Objectives
Understanding the drivers of HIV‐1 transmission is of importance for curbing the ongoing epidemic. Phylogenetic methods based on single viral sequences allow us to assess whether two ...individuals are part of the same viral outbreak, but cannot on their own assess who potentially transmitted the virus. We developed and assessed a molecular epidemiology method with the main aim to screen cohort studies for and to characterize individuals who are ‘potential HIV‐1 transmitters’, in order to understand the drivers of HIV‐1 transmission.
Methods
We developed and validated a molecular epidemiology approach using longitudinally sampled viral Sanger sequences to characterize potential HIV‐1 transmitters in the Swiss HIV Cohort Study.
Results
Our method was able to identify 279 potential HIV‐1 transmitters and allowed us to determine the main epidemiological and virological drivers of transmission. We found that the directionality of transmission was consistent with infection times for 72.9% of 85 potential HIV‐1 transmissions with accurate infection date estimates. Being a potential HIV‐1 transmitter was associated with risk factors including viral load adjusted odds ratiomultivariable (95% confidence interval): 1.86 (1.49–2.32), syphilis coinfection 1.52 (1.06–2.19), and recreational drug use 1.45 (1.06–1.98).
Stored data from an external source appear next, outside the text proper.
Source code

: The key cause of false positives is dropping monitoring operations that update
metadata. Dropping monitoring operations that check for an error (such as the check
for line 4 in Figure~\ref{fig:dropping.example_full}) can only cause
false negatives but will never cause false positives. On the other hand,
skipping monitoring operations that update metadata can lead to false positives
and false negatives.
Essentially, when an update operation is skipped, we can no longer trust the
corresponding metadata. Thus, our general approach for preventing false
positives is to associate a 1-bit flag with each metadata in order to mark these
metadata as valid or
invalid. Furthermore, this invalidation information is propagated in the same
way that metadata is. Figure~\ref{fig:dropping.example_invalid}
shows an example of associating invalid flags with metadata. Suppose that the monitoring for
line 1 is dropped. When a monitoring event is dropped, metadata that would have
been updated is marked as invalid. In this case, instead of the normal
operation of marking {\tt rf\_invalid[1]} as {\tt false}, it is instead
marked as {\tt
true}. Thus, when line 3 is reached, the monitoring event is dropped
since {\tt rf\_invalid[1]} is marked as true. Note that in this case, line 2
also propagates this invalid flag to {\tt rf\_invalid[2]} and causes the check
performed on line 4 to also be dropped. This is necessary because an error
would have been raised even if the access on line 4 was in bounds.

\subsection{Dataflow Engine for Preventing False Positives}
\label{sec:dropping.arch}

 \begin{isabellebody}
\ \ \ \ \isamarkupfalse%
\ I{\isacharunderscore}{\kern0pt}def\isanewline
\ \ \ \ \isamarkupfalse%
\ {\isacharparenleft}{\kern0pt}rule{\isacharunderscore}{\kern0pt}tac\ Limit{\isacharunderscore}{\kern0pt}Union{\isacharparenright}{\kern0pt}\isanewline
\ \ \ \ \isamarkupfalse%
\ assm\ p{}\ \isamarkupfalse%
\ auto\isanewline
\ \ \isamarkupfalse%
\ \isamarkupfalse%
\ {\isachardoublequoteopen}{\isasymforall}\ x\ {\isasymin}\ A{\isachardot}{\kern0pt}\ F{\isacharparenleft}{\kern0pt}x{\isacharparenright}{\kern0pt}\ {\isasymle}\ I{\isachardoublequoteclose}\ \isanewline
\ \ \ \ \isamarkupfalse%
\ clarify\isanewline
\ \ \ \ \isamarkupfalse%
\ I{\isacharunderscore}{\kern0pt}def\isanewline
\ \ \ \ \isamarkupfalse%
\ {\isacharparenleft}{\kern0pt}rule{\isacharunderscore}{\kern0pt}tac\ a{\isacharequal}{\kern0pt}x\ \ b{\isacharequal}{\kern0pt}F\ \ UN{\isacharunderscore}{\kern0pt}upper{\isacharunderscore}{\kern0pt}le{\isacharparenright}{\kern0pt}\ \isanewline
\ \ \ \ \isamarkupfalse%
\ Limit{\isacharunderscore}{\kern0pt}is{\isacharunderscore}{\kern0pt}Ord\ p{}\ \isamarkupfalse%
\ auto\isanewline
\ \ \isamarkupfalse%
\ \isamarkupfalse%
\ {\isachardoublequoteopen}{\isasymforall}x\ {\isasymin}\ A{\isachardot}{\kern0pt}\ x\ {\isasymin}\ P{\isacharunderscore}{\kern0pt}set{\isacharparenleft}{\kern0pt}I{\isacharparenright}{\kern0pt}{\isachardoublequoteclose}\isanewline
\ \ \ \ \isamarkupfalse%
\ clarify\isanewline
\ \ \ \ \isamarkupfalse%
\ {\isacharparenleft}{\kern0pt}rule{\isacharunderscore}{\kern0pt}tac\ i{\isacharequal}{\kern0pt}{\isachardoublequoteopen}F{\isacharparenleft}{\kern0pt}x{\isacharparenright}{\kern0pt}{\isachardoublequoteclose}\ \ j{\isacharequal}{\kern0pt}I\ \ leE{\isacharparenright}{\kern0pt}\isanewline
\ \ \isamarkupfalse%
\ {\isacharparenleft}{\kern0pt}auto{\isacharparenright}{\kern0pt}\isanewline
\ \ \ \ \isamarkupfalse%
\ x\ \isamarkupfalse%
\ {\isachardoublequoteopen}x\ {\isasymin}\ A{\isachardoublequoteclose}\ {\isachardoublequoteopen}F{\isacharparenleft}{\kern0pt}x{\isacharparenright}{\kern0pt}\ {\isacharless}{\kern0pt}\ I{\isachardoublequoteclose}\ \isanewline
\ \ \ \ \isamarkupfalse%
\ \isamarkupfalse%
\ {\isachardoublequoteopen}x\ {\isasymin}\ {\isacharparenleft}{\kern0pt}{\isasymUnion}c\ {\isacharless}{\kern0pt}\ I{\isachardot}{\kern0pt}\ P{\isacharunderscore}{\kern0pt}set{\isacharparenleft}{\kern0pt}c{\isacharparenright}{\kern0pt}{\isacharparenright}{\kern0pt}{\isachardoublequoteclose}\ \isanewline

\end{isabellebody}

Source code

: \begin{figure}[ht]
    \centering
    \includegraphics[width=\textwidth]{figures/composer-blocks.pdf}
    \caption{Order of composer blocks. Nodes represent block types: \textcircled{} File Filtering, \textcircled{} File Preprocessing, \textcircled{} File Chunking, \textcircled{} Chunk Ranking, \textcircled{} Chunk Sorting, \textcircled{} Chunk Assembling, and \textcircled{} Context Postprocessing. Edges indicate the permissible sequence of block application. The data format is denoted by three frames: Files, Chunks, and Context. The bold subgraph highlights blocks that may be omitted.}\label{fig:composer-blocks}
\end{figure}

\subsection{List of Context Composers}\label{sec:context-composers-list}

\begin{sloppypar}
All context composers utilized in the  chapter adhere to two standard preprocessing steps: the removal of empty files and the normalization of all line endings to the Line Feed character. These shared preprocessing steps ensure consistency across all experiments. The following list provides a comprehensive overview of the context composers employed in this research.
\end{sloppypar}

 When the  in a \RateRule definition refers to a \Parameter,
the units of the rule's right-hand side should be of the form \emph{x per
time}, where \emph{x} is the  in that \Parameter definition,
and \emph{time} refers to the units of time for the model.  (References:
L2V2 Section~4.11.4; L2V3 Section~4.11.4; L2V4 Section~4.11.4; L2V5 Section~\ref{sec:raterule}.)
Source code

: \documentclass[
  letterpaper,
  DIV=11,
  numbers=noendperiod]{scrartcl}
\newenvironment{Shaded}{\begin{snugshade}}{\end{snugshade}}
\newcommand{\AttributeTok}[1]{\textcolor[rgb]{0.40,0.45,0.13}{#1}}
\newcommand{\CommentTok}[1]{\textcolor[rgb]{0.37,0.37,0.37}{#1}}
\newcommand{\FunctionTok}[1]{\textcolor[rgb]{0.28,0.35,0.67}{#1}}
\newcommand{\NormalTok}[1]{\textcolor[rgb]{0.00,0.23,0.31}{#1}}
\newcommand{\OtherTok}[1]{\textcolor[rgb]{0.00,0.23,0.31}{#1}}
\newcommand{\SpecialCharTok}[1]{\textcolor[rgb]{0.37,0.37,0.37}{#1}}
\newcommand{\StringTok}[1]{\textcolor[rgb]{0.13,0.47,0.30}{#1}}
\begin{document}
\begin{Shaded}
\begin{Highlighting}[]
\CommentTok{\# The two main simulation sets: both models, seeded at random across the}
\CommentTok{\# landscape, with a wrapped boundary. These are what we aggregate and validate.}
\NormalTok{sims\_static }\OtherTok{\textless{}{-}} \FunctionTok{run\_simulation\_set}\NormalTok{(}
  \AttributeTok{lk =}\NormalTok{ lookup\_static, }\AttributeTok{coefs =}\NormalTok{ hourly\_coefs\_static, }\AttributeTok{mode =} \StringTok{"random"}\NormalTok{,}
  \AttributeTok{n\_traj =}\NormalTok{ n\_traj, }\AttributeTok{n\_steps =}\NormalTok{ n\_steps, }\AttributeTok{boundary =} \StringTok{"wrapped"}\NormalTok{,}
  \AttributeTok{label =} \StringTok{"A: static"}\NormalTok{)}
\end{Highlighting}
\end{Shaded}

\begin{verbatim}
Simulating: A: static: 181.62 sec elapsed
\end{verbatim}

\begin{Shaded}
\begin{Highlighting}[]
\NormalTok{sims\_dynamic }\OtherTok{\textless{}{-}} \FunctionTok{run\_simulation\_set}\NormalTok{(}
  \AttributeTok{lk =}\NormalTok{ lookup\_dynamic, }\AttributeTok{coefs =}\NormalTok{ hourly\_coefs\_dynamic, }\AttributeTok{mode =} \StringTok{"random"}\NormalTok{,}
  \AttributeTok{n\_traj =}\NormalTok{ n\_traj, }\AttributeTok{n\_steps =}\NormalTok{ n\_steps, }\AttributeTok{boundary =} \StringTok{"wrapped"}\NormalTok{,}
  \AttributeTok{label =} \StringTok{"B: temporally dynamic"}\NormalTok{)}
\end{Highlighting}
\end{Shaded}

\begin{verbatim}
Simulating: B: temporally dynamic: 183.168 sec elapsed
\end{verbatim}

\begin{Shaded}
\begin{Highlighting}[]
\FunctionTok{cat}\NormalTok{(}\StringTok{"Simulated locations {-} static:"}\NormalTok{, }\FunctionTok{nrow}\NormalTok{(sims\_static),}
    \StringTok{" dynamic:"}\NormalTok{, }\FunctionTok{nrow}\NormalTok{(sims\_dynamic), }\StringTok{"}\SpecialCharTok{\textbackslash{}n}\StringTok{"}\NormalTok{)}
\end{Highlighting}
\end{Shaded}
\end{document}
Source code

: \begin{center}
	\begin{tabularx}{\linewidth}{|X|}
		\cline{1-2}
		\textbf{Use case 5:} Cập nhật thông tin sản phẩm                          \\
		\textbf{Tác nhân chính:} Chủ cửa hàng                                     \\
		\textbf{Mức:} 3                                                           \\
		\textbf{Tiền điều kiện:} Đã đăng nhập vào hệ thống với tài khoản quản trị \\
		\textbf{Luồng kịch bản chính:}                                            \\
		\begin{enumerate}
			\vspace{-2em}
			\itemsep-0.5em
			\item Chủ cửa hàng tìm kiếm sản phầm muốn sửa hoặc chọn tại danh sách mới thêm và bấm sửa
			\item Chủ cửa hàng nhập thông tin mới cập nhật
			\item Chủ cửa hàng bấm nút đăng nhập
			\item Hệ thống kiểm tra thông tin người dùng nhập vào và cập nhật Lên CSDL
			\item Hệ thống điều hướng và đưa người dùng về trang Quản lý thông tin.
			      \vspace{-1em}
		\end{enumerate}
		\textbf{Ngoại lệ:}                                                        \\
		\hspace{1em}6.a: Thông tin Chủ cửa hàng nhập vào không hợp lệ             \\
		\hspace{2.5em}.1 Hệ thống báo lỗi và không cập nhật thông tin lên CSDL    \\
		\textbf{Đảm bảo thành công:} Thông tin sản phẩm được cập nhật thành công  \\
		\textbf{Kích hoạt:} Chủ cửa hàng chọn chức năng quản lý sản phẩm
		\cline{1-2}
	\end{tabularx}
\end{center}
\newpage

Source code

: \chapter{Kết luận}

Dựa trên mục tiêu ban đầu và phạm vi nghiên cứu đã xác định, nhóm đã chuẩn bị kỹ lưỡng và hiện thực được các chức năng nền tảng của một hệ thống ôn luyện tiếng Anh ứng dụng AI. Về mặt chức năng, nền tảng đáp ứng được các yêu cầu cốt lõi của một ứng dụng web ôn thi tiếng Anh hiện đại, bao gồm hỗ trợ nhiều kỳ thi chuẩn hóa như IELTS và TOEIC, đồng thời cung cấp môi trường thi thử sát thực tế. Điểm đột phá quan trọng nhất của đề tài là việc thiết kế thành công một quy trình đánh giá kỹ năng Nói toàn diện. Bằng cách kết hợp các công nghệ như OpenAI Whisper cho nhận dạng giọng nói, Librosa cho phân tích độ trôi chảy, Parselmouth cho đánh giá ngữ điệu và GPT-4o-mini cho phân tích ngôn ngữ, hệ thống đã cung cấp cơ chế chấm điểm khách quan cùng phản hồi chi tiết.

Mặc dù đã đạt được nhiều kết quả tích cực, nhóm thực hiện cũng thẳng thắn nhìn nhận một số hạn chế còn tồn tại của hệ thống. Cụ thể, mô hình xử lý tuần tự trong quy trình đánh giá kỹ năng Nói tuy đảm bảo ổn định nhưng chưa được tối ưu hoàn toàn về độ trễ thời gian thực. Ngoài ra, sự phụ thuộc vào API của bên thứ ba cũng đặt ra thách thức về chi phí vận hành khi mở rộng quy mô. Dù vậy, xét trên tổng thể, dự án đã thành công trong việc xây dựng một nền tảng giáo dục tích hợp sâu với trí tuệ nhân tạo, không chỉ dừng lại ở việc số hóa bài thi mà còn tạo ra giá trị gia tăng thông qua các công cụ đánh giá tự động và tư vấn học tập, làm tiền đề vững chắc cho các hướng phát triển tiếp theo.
By contrast for the potential HIV‐1 recipients, this association was weaker or even absent 1.18 (0.82–1.72), 0.89 (0.52–1.55) and 1.53 (0.98–2.39), respectively, indicating that inferred directionality of transmission is useful at the population level.
Conclusions
Our results indicate that longitudinally sampled Sanger sequences do not provide sufficient information to identify transmitters with high certainty at the individual level, but that they allow the drivers of transmission at the population level to be characterized.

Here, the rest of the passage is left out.